Mylan is inching closer toward its FDA decision date for generic Advair. But thanks to some crafty payer negotiating from GlaxoSmithKline, it may be a while before Mylan's knockoff can gain serious traction, even if it wins approval on time.

Some payers have taken an “exploding offer” from GSK, agreeing to a 20% discount on the med through all of 2017—and, in some cases, 2018, Bernstein analyst Ronny Gal wrote in a Friday note to clients. And that means the first copycat of the respiratory blockbuster won’t be able to rattle the market immediately upon arrival, no matter how it’s priced.

Of course, that buffer won’t last forever. Eventually, “the respiratory market prices will sharply come down,” Gal wrote, and “impact will extend to other major products.” AstraZeneca’s Symbicort and Merck’s Dulera fall into that group, for two. And Teva’s AirDuo RespiClick—a fixed-dose product approved by the FDA in January that contains the same active ingredients as Advair—in particular “will have an uphill battle.”

Glaxo, for its part, has been preparing for the long-delayed arrival of generic Advair for years, and the company spent last year insisting that payer pressure on the respiratory space had already mimicked the effect of generics. Still, in its 2017 guidance, the company said that if a knockoff hits the market midyear, it expects core earnings to come in flat or decline by a single-digit percentage.

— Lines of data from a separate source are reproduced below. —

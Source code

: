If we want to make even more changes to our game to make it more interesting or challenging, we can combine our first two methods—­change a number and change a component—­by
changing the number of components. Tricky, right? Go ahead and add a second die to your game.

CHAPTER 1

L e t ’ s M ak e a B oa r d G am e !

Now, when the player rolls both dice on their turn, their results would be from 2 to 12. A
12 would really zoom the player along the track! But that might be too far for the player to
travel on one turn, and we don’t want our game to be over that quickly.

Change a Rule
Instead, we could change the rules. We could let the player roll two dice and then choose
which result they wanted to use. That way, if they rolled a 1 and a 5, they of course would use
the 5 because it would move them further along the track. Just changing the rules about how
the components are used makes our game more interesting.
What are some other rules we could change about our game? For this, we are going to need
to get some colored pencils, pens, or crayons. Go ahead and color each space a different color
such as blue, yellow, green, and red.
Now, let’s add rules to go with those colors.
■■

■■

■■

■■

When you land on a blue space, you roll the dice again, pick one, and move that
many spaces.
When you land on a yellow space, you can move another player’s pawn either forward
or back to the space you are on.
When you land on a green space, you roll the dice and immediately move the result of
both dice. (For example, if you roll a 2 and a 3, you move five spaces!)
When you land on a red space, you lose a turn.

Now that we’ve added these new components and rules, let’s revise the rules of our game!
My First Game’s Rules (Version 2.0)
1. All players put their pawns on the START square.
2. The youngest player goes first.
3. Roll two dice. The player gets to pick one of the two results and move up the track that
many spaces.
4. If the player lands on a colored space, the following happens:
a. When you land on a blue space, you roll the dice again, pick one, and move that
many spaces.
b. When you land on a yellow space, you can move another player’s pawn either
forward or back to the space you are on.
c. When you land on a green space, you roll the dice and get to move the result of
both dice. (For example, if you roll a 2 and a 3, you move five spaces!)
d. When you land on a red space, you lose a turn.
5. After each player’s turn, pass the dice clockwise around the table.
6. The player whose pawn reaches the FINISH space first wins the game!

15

Of course, that’s still an “if,” and it may continue to be until Mylan’s March 28 decision date has come and gone. As Evercore ISI analyst Umer Raffat has written to clients, there are a couple potential issues with the candidate—including the fact that Mylan’s trial was in patients older than 18 years, when FDA guidance asked for a trial of patients over 12 years.

Mylan, however, thinks it’s got the situation under control, and it’s targeting the midyear launch that Glaxo guided toward. Mylan has “addressed this question on an earnings call saying they believe their trial is in-line with FDA requirements,” Raffat said earlier this month.

And even if Mylan does get held up, Glaxo won't be in the clear. Jordan-based Hikma Pharmaceuticals has its own Advair generic coming up for an FDA decision by May.